■ ASSIGNMENT
Write out each record exactly as given, but do not include the pictures.

SOURCE RECORDS: Begin

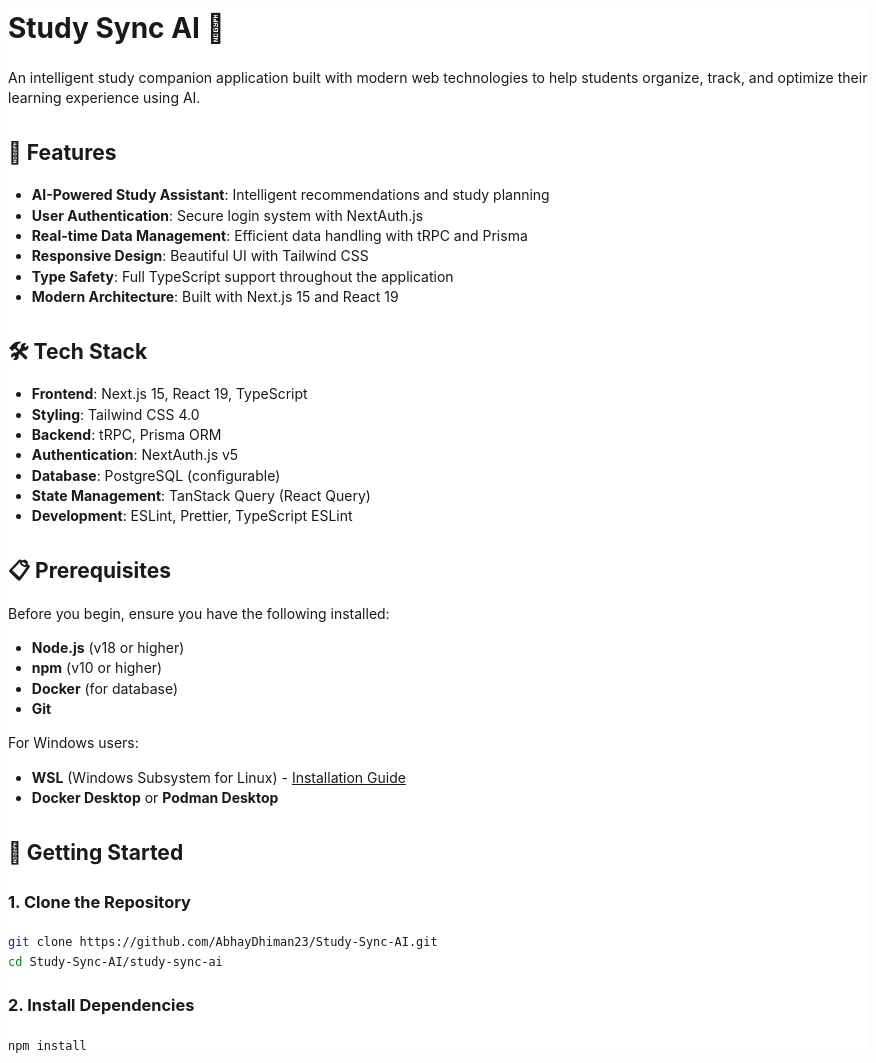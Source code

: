 # Study Sync AI 🚀

An intelligent study companion application built with modern web technologies to help students organize, track, and optimize their learning experience using AI.

## 🌟 Features

- **AI-Powered Study Assistant**: Intelligent recommendations and study planning
- **User Authentication**: Secure login system with NextAuth.js
- **Real-time Data Management**: Efficient data handling with tRPC and Prisma
- **Responsive Design**: Beautiful UI with Tailwind CSS
- **Type Safety**: Full TypeScript support throughout the application
- **Modern Architecture**: Built with Next.js 15 and React 19

## 🛠️ Tech Stack

- **Frontend**: Next.js 15, React 19, TypeScript
- **Styling**: Tailwind CSS 4.0
- **Backend**: tRPC, Prisma ORM
- **Authentication**: NextAuth.js v5
- **Database**: PostgreSQL (configurable)
- **State Management**: TanStack Query (React Query)
- **Development**: ESLint, Prettier, TypeScript ESLint

## 📋 Prerequisites

Before you begin, ensure you have the following installed:

- **Node.js** (v18 or higher)
- **npm** (v10 or higher)
- **Docker** (for database)
- **Git**

For Windows users:
- **WSL** (Windows Subsystem for Linux) - [Installation Guide](https://learn.microsoft.com/en-us/windows/wsl/install)
- **Docker Desktop** or **Podman Desktop**

## 🚀 Getting Started

### 1. Clone the Repository

```bash
git clone https://github.com/AbhayDhiman23/Study-Sync-AI.git
cd Study-Sync-AI/study-sync-ai
```

### 2. Install Dependencies

```bash
npm install
```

SOURCE RECORDS: End

■ RESPONSE AREA
Source code

: # Study Sync AI 🚀

An intelligent study companion application built with modern web technologies to help students organize, track, and optimize their learning experience using AI.

## 🌟 Features

- **AI-Powered Study Assistant**: Intelligent recommendations and study planning
- **User Authentication**: Secure login system with NextAuth.js
- **Real-time Data Management**: Efficient data handling with tRPC and Prisma
- **Responsive Design**: Beautiful UI with Tailwind CSS
- **Type Safety**: Full TypeScript support throughout the application
- **Modern Architecture**: Built with Next.js 15 and React 19

## 🛠️ Tech Stack

- **Frontend**: Next.js 15, React 19, TypeScript
- **Styling**: Tailwind CSS 4.0
- **Backend**: tRPC, Prisma ORM
- **Authentication**: NextAuth.js v5
- **Database**: PostgreSQL (configurable)
- **State Management**: TanStack Query (React Query)
- **Development**: ESLint, Prettier, TypeScript ESLint

## 📋 Prerequisites

Before you begin, ensure you have the following installed:

- **Node.js** (v18 or higher)
- **npm** (v10 or higher)
- **Docker** (for database)
- **Git**

For Windows users:
- **WSL** (Windows Subsystem for Linux) - [Installation Guide](https://learn.microsoft.com/en-us/windows/wsl/install)
- **Docker Desktop** or **Podman Desktop**

## 🚀 Getting Started

### 1. Clone the Repository

```bash
git clone https://github.com/AbhayDhiman23/Study-Sync-AI.git
cd Study-Sync-AI/study-sync-ai
```

### 2. Install Dependencies

```bash
npm install
```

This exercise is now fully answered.